Next, the action plan generator 140 generates a target trajectory to the closest-to-entrance position SP_A determined to be the stop position. Then, the second controller 160 stops the host vehicle M at the closest-to-entrance position SP_A according to the target trajectory (step S110).

FIGS. 7 and 8 are diagrams schematically showing a state in which the host vehicle M is stopped at the closest-to-entrance position SP_A. In FIGS. 7 and 8, each of SP1 to SP3 is a stop position candidate. In FIGS. 7 and 8, Y indicates a direction in which the road in which the stop area 310 is present extends (a longitudinal direction of the road), X indicates a width direction of the road in which the stop area 310 is present (a lateral direction of the road), and Z indicates a vertical direction.

In the example shown in FIGS. 7 and 8, because no users are present in the boarding and alighting area 320, the recognizer 130 does not recognize the occupant of the host vehicle M in the boarding and alighting area 320. In this case, the action plan generator 140 determines a position SP2 closest to the entrance of the visit destination facility among three candidates for the stop position to be the closest-to-entrance position SP_A, and generates a target trajectory to the position SP2 determined to be the closest-to-entrance position SP_A. Then, the second controller 160 moves the host vehicle M to the position SP2 and stops the host vehicle M at the position SP2. Thus, when the host vehicle M has arrived at the stop area 310 before the occupant who has called the host vehicle M from a remote place away from the host vehicle M arrives at the boarding and alighting area 320, the host vehicle M is stopped at the position closest to the entrance of the visit destination facility. Thus, an occupant exiting the visit destination facility can board the host vehicle M on the shortest route.

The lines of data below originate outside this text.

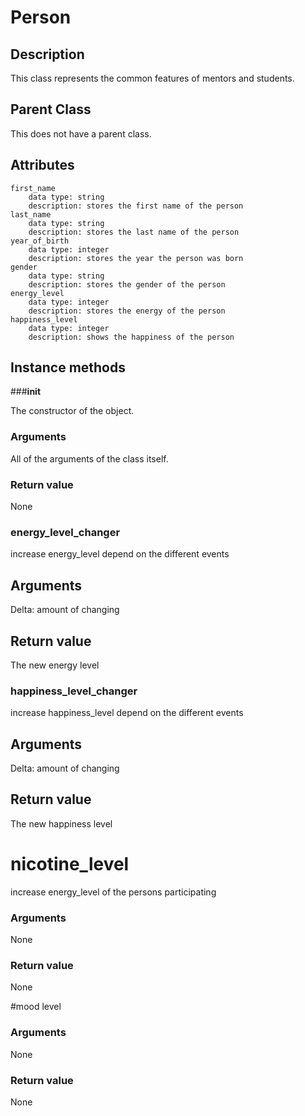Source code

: # Person

## Description

This class represents the common features of mentors and students.

## Parent Class

This does not have a parent class.

## Attributes
    first_name
        data type: string
        description: stores the first name of the person
    last_name
        data type: string
        description: stores the last name of the person
    year_of_birth
        data type: integer
        description: stores the year the person was born
    gender
        data type: string
        description: stores the gender of the person
    energy_level
        data type: integer
        description: stores the energy of the person
    happiness_level
        data type: integer
        description: shows the happiness of the person

## Instance methods
###__init__

The constructor of the object.
### Arguments

All of the arguments of the class itself.
### Return value

None

### energy_level_changer

increase energy_level depend on the different events
## Arguments

Delta: amount of changing

## Return value

The new energy level

### happiness_level_changer

increase happiness_level depend on the different events
## Arguments

Delta: amount of changing
## Return value

The new happiness level

# nicotine_level
increase energy_level of the persons participating
### Arguments

None
### Return value

None

#mood level

### Arguments

None
### Return value

None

When the recognizer 130 has recognized that a second vehicle has already stopped in the stop area 310 at a point in time when the host vehicle M has arrived at the stop area 310, the action plan generator 140 may determine a candidate of a position at which the second vehicle has not stopped and that is closest to the entrance of the visit destination facility among a plurality of candidates for a stop position, to be the closest-to-entrance position SP_A.

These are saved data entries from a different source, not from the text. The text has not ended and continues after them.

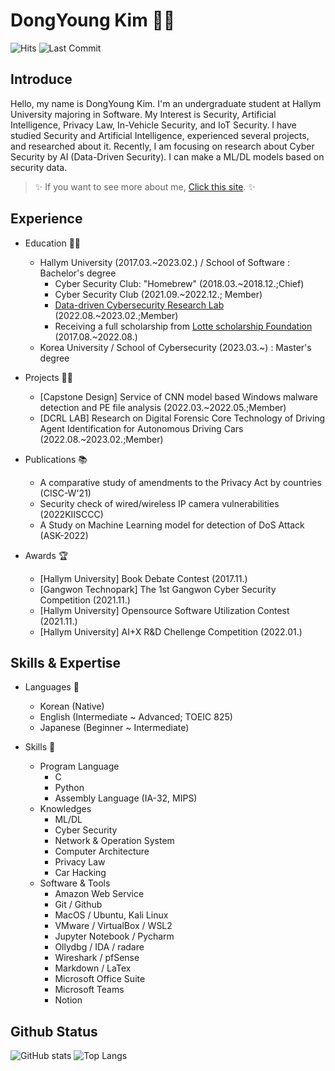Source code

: # DongYoung Kim 👨‍💻

![Hits](https://img.shields.io/jsdelivr/gh/hy/op2gs2/Resume?color=Hits&label=Hits)
![Last Commit](https://img.shields.io/github/last-commit/op2gs2/Resume)

## Introduce 
Hello, my name is DongYoung Kim. I'm an undergraduate student at Hallym University majoring in Software. My Interest is Security, Artificial Intelligence, Privacy Law, In-Vehicle Security, and IoT Security. I have studied Security and Artificial Intelligence, experienced several projects, and researched about it. Recently, I am focusing on research about Cyber Security by AI (Data-Driven Security). I can make a ML/DL models based on security data. </br> 

> ✨ If you want to see more about me, [Click this site](https://www.linkedin.com/in/%EB%8F%99%EC%98%81-%EA%B9%80-58a936221/). ✨

## Experience

- Education 👨‍🎓
    - Hallym University (2017.03.~2023.02.) / School of Software : Bachelor's degree
        - Cyber Security Club: "Homebrew" (2018.03.~2018.12.;Chief)
        - Cyber Security Club (2021.09.~2022.12.; Member)
        - [Data-driven Cybersecurity Research Lab](https://sites.google.com/view/dcr-cybersec/) (2022.08.~2023.02.;Member)
        - Receiving a full scholarship from [Lotte scholarship Foundation](https://www.lottefoundation.or.kr/) (2017.08.~2022.08.)
    - Korea University / School of Cybersecurity (2023.03.~) : Master's degree

- Projects 👨‍🔬
    - [Capstone Design] Service of CNN model based Windows malware detection  and PE file analysis (2022.03.~2022.05.;Member)
    - [DCRL LAB] Research on Digital Forensic Core Technology of Driving Agent Identification for Autonomous Driving Cars (2022.08.~2023.02.;Member)

- Publications 📚
    - A comparative study of amendments to the Privacy Act by countries (CISC-W'21)
    - Security check of wired/wireless IP camera vulnerabilities (2022KIISCCC)
    - A Study on Machine Learning  model for detection of DoS Attack (ASK-2022)

- Awards 🏆
    - [Hallym University] Book Debate Contest (2017.11.)
    - [Gangwon Technopark] The 1st Gangwon Cyber Security Competition (2021.11.)
    - [Hallym University] Opensource Software Utilization Contest (2021.11.)
    - [Hallym University] AI+X R&D Chellenge Competition (2022.01.)

## Skills & Expertise

- Languages 📝
    - Korean (Native)
    - English (Intermediate ~ Advanced; TOEIC 825)
    - Japanese (Beginner ~ Intermediate)

- Skills 🧰
    - Program Language
        - C
        - Python
        - Assembly Language (IA-32, MIPS)
    - Knowledges
        - ML/DL
        - Cyber Security
        - Network & Operation System
        - Computer Architecture
        - Privacy Law
        - Car Hacking
    - Software & Tools
        - Amazon Web Service
        - Git / Github
        - MacOS / Ubuntu, Kali Linux
        - VMware / VirtualBox / WSL2
        - Jupyter Notebook / Pycharm
        - Ollydbg / IDA / radare
        - Wireshark / pfSense
        - Markdown / LaTex
        - Microsoft Office Suite
        - Microsoft Teams
        - Notion

## Github Status
![GitHub stats](https://github-readme-stats.vercel.app/api?username=op2gs2&theme=tokyonight&hide=issues)
![Top Langs](https://github-readme-stats.vercel.app/api/top-langs/?username=op2gs2&layout=compact&theme=tokyonight)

For example, when there are two candidates A and B for the stop position at positions at substantially the same distance from the entrance of the visit destination facility as candidates for the position closest to the entrance of the visit destination facility, the action plan generator 140 determines the closest-to-entrance position SP_A according to the following conditions. It is assumed that one candidate A for the stop position is present ahead of the other candidate B for a stop position in the traveling direction when viewed from the host vehicle M.

Condition (1): When a second vehicle has already stopped at any one of the two candidates A and B for the stop position, a position behind the second vehicle that has stopped at the candidate A for the stop position close to the host vehicle M is determined to be the closest-to-entrance position SP_A.

Condition (2): When other vehicles have not stopped at any of the two candidates A and B for the stop position, the candidate B for the stop position farther from the host vehicle M is determined to be the closest-to-entrance position SP_A.

Description of the flowcharts in FIGS. 5 and 6 will be returned to. On the other hand, when the action plan generator 140 has determined that the occupant of the host vehicle M has been recognized in the boarding and alighting area 320, the action plan generator 140 determines a position at which a distance between the occupant and the host vehicle M in the stop area 310 is within a predetermined distance (for example, several meters) (hereinafter referred to as a closest-to-occupant position SP_B) to be the stop position (step S112). The closest-to-occupant position SP_B may be a position biased toward the boarding and alighting area 320 as viewed from the center of the road in which the stop area 310 has been provided, similar to the closest-to-entrance position SP_A. The closest-to-occupant position SP_B is an example of the “first stop position”.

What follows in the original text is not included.